Libraries should be part of your marketing mix when you publish your book. Have you even thought about them in this way? Library programs are full of author talks, writing festivals and programming around a huge variety of topics from mental health, digital technology, gardening and crafts.

If you go and visit, or go to your local library website, you’ll be able to see what their programs are like and if there is anything that might fit your book. Many of them follow standard public events like Valentine’s Day, Mother’s Day, Children’s Week, School Holiday programs.

The best thing that you can do is start forming relationships with libraries (and bookshops) in your local area. Make friends with the library staff. They are not obligated to promote your book or to buy it (library suppliers do that) but if they see that an event can be created around your book and that their patrons would enjoy it, they will be happy to help you. There’s no cost to you and quite often the event will be listed in their program.
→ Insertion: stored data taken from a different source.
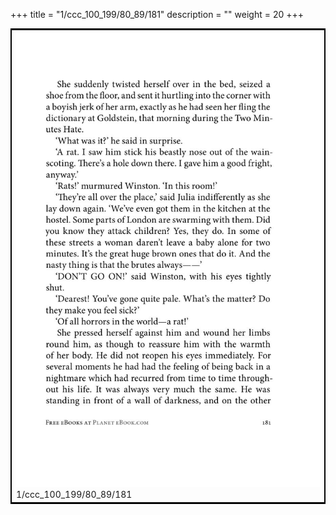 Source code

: +++
title = "1/ccc_100_199/80_89/181"
description = ""
weight = 20
+++

<table style="border:2px solid black;max-width:800px;max-height:800px;" 
><tr><td><img class="center-fit-jpg"
src="/jpg_/out_jpg_1984__181.jpg"  >1/ccc_100_199/80_89/181</img></td></tr></table> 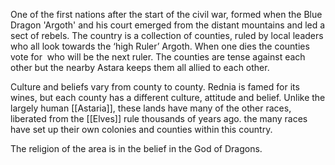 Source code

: One of the first nations after the start of the civil war, formed when the Blue Dragon 'Argoth' and his court emerged from the distant mountains and led a sect of rebels. The country is a collection of counties, ruled by local leaders who all look towards the ‘high Ruler’ Argoth. When one dies the counties vote for  who will be the next ruler. The counties are tense against each other but the nearby Astara keeps them all allied to each other.  
  
Culture and beliefs vary from county to county. Rednia is famed for its wines, but each county has a different culture, attitude and belief. Unlike the largely human [[Astaria]], these lands have many of the other races, liberated from the [[Elves]] rule thousands of years ago. the many races have set up their own colonies and counties within this country.

The religion of the area is in the belief in the God of Dragons.  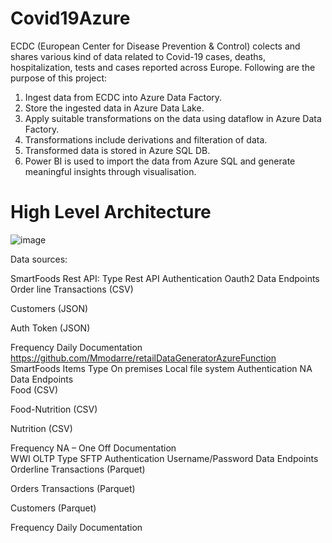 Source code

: # Covid19Azure

ECDC (European Center for Disease Prevention & Control) colects and shares various kind of data related to Covid-19 cases, deaths, hospitalization, tests and cases reported across Europe.
Following are the purpose of this project:
 1. Ingest data from ECDC into Azure Data Factory.
 2. Store the ingested data in Azure Data Lake.
 3. Apply suitable transformations on the data using dataflow in Azure Data Factory.
 4. Transformations include derivations and filteration of data.
 5. Transformed data is stored in Azure SQL DB.
 6. Power BI is used to import the data from Azure SQL and generate meaningful insights through visualisation.
 
 
# High Level Architecture

![image](https://user-images.githubusercontent.com/30026192/148900408-10234755-77db-4654-b4f7-05c5dc2e0078.png)

Data sources:

SmartFoods Rest API:
Type	Rest API
Authentication	Oauth2
Data Endpoints	
Order line Transactions (CSV)

Customers (JSON)

Auth Token (JSON)

Frequency	Daily
Documentation	https://github.com/Mmodarre/retailDataGeneratorAzureFunction
SmartFoods Items
Type	On premises Local file system
Authentication	NA
Data Endpoints	
Food (CSV)

Food-Nutrition (CSV)

Nutrition (CSV)

Frequency	NA – One Off
Documentation	
WWI OLTP
Type	SFTP
Authentication	Username/Password
Data Endpoints	
Orderline Transactions (Parquet)

Orders Transactions (Parquet)

Customers (Parquet)

Frequency	Daily
Documentation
This isn’t a ‘build it and they will come’ scenario but it’s a way of creating relationships within your community and building a reputation for yourself and your book. Once you have something set up in a program, you can then go and spruik in on social media, on your website and even the local paper. Any chance that you can get to be in front of people to tell them about your book, the better. There’s nothing better than word of mouth.

Here’s another reason to love your library. The staff know books! They are a wealth of knowledge when it comes to people’s reading habits and what is new on the market. They will also be able to tell you what kind of events attract a bigger crowd. Use this resource to help you find ways to get your book into reader’s hands.

When was the last time you entered a library? I dare you to visit one today!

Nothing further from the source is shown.